I read that quotation aloud to my sixth grade students the other day, when one of them asked me if I would quit teaching once I got rich and famous as a writer, and I laughed.  They were astounded that Gary Paulsen - himself probably one of the most famous writers they know at their young age - would write such a thing.  They seemed equally perplexed that a teacher who is a published writer had such a pessimistic view of her chances of becoming wealthy doing what she loves.  Many of my students come from families who pull, if not six figure incomes, at least in the high fives.  They cannot conceive - though this is partially an aspect of simply being twelve - of not actually achieving one's dream career, however lofty it is.  They've been raised to believe that as long as they dream it, they can do it.
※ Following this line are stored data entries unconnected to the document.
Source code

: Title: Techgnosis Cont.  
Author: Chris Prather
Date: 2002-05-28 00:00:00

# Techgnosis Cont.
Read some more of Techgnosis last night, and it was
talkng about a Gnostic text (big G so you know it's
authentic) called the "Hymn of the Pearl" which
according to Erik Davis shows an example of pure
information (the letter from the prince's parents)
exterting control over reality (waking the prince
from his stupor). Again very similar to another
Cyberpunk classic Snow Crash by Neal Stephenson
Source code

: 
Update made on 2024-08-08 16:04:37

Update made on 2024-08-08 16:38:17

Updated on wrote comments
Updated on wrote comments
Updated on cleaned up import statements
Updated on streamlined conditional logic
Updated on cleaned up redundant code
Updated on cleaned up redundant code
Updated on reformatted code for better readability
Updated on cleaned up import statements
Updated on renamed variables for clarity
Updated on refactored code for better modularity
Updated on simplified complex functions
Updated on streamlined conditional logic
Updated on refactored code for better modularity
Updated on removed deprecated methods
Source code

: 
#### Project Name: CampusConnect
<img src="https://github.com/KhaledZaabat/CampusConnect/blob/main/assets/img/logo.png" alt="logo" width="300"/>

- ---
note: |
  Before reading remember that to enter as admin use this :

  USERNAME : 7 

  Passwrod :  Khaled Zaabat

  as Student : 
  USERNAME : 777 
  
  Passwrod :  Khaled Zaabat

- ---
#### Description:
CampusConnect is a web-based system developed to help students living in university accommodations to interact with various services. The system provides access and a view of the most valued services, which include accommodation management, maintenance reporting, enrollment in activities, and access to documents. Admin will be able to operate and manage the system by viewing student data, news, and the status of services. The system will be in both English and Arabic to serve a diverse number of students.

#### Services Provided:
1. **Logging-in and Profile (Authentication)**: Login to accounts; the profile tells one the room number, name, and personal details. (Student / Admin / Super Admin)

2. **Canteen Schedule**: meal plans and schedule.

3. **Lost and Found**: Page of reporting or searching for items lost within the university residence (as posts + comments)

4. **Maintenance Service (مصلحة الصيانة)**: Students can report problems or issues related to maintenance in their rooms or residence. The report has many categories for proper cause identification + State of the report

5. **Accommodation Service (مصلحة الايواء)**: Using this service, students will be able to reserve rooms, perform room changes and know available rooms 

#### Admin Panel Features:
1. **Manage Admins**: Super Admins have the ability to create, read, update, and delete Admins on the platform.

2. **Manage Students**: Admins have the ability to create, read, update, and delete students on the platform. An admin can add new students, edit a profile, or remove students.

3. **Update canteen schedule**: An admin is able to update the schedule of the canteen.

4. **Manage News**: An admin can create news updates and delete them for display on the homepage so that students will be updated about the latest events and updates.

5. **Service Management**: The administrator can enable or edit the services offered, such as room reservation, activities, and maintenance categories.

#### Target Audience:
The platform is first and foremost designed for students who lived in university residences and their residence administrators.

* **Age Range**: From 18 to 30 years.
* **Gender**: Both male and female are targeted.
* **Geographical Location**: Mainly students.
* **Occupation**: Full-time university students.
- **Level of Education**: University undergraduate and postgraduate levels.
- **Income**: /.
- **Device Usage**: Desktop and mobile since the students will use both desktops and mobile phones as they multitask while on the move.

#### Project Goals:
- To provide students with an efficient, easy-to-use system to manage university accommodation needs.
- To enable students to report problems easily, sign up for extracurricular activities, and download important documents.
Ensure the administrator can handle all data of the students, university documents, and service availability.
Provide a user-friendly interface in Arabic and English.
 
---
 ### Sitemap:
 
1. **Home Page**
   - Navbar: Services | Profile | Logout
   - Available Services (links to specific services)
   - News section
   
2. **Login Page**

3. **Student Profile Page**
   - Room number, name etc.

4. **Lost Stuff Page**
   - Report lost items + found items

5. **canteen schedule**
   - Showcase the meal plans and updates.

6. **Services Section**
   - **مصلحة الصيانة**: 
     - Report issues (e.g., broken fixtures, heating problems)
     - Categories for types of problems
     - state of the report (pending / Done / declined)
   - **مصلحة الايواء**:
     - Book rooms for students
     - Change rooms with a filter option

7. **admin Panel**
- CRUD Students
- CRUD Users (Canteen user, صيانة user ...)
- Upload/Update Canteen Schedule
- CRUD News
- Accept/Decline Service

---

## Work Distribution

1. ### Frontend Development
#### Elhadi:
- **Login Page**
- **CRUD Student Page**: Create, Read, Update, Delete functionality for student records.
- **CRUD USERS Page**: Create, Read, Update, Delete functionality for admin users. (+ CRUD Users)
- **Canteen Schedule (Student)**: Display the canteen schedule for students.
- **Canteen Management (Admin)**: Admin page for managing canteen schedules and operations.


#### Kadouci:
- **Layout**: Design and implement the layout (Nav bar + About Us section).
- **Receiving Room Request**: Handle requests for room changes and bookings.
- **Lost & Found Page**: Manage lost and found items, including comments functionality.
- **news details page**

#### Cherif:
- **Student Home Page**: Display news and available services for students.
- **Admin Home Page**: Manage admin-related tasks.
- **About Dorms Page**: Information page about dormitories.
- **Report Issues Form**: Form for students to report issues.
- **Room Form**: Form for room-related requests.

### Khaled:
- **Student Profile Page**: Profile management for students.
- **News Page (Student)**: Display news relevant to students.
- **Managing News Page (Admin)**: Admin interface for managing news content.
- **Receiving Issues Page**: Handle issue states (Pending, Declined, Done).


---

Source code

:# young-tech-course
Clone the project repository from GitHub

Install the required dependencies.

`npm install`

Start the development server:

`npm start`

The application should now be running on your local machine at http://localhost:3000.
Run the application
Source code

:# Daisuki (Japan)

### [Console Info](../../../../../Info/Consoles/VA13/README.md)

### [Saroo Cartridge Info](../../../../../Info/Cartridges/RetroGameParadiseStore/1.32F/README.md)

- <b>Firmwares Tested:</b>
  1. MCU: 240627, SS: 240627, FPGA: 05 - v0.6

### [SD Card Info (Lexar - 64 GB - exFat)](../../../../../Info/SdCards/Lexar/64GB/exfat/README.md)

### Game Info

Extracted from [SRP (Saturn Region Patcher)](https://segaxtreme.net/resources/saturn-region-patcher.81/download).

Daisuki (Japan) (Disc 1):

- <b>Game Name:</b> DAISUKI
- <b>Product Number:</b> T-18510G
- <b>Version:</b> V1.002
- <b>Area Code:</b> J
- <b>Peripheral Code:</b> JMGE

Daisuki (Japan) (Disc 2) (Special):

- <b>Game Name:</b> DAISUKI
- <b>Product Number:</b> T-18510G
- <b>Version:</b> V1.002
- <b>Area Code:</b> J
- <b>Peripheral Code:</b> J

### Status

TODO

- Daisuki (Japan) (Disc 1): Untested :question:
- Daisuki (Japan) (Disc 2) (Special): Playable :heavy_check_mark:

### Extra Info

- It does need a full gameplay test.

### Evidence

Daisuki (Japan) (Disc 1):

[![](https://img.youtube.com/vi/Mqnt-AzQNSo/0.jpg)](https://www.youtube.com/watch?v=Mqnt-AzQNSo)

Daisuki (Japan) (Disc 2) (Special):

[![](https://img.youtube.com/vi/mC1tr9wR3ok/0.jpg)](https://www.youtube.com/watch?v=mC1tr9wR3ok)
I wish I still held that lie as convicted truth.

I am a writer who teaches.  I love being with my students, but as each successive year wears on, I hate with greater passion what teaching has become.  I don't like to talk about it.  I don't have the statistics readily available in my head, can't counter the arguments of the other side, don't really have a better solution.  But where I once felt that teaching was my Calling, one that could live happily beside my heart's dream of writing, I now see it as the lesser of evils.  I can teach, or I can work at Wal Mart or some dead-spirit business office job, or I can force my family to do without health insurance and the income my teaching provides.  I can't support my family on my writing.  Not yet.  Maybe not ever.

Writing IS a strange way to make a living.  You either carve time out for it, or you feel yourself begin to wither a bit inside.  You know that you MUST do other things, as Gary Paulsen writes, "to support life" - but you know, unless you're a rare creature indeed, that these "other things" are not what you REALLY want to do, and every moment you're attending to the needs of what brings in the money is one less minute that you're writing.

Then, too, is the issue that writing is not something that one can schedule.  If you're in a creative mood and in the middle of something else, you either drop that "something else" and scribble like mad for a bit - or you lose that spark, which will never again burn as brightly or as clearly as when the Idea first struck you.  I've taken to spending a good chunk of my teaching "downtime" - meaning, my lunch - writing.  I no longer visit with my peers, and sometimes, when they come visit me, I find myself vaguely irritated - something I instantly quash, as having peers who care and want to spend time with me is as necessary as writing is to keeping my sanity.  But I need that time to write, because otherwise, I'm wandering through the day half a person, my creative spark snuffed.

I hate that I can't make a living by writing.  I dream, even now, of being "discovered" - some editor of a publishing house, some agent, maybe just some writer at a comics publisher, will see a fragment of my work and will Know.  It's replaced my dream of being carried off by a white knight or a black-clad ninja, romantically whisked away from the mundane and onorous into a world of magic and Happily Ever Afters.  But it's not going to happen... not without a ton of work on my part.  Luckily for me, it's work I'm happy to do.

And while I work at being a writer... I really am grateful that I have paying work to support myself and my family.  I may hate teaching as a profession most days... but I truly enjoy being a teacher.  A teacher who writes... and a writer who teaches.